For sure he describes an education in English that seems misguided and showy. And I get the context - if you don't show off in your English, you'll never aspire to the status of an Englishman. But doggedly sticking to anyone's "rules of good writing" never results in good writing. And I don't think that's what the author is doing, if only because he is writing about the limitations of what he was taught!
So idk maybe he does write like ChatGPT in other contexts? But not on this evidence.
I have seen people use "you're using AI" as a lazy dismissal of someone else's writing, for whatever reasons. That usually tells you more about the person saying it than the writing though.
giancarlostoro
I see people claiming real videos are AI, or even real photos. You can really tell it's not when there's 17 other videos from other angles. Maybe someday AI will get good at that level of faking a video, but at the time being, it is much harder to pull off.
bryanhogan
AI / LLMs, including ChatGPT, can already be made to sound (almost) any way you want, just by telling it to. The usual tells that something was written or created by AI are changing monthly.
Just recently I was amazed with how good text produced by Gemini 3 Pro in Thinking mode is. It feels like a big improvement, again.
But we also have to honest and accept that nowadays using a certain kind of vocabulary or paragraph structure will make people think that that text was written by AI.
p410n3
I always thought the whole argument was about explicitly using em dash and / or en dash. Aka — and –.
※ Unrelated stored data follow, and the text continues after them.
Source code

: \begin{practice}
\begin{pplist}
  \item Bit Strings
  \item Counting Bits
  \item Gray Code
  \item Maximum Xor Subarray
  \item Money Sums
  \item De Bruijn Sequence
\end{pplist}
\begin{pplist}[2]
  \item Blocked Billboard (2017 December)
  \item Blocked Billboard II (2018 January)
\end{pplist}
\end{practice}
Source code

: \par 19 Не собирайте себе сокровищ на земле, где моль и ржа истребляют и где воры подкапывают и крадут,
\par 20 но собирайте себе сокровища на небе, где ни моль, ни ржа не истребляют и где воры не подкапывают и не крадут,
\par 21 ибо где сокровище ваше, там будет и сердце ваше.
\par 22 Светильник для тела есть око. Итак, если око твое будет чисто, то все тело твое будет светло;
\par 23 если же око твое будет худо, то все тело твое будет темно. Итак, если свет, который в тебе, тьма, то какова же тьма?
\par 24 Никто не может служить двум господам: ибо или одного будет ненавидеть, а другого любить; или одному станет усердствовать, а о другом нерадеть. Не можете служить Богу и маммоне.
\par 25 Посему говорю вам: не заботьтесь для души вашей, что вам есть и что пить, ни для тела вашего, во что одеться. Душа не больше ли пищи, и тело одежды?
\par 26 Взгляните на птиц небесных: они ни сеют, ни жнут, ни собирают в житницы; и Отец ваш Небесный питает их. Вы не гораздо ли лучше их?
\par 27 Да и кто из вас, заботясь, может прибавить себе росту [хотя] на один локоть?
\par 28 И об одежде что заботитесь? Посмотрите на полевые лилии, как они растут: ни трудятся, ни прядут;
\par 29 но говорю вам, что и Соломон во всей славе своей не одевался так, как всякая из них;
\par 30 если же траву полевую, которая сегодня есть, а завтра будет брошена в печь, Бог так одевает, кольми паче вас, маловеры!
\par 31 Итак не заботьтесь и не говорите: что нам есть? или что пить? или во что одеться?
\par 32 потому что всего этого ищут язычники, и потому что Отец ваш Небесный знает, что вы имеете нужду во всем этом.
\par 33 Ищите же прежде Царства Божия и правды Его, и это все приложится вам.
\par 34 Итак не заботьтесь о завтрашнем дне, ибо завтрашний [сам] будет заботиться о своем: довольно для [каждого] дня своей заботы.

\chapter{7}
Because while people OBVIOUSLY use dashes in writing, humans usually fell back on using the (technically incorrect) hyphen aka the "minus symbol" - because thats whats available on the keyboards and basically no one will care.
Seems like, in the biggest game of telephone called the internet, this has devolved into "using any form of dash = AI".
Great.
embedding-shape
The funniest thing I see are people who are harking "Eww, you used AI for this and it's bad because of that, I can tell because I used this other AI service who said what you wrote was 90% of AI", completely failing to grasp the irony.
vsl
Yeah, the joys of mass ignorance.
- Barely literate native English speakers not comprehending even minimally sophisticated grammatical constructs.
- Windows-centric people not understanding that you can trivially type em-dash (well, en-dash, but people don’t understand the difference either) on Mac by typing - twice.
foundddit
Recently, many people do use the em dash. One big reason is that iOS and I think macOS auto converts a double - into an em dash.
oneeyedpigeon
> and basically no one will care
Wow, you really do under/over estimate some of us :)
p410n3
Fair. I was probably just projecting. I cant even figure out when to use a comma in my native language. So caring about which type of hyphen was used feels like overly sophisticated to me - because I dont care myself.
oneeyedpigeon
Ah, no, I was only joking. I may be a grammar pedant, but I can also do self-deprecation.
A lot of training data was curated in Kenya[0]. I would imagine if LLM data was curated in Japan our LLMs would sound a lot like the authors of their most popular English text books. Maybe other common Japanese idioms would leak in to the training data, like "ね" or "でしょう", ChatGPT would say "Don't you agree?" at the end of every message.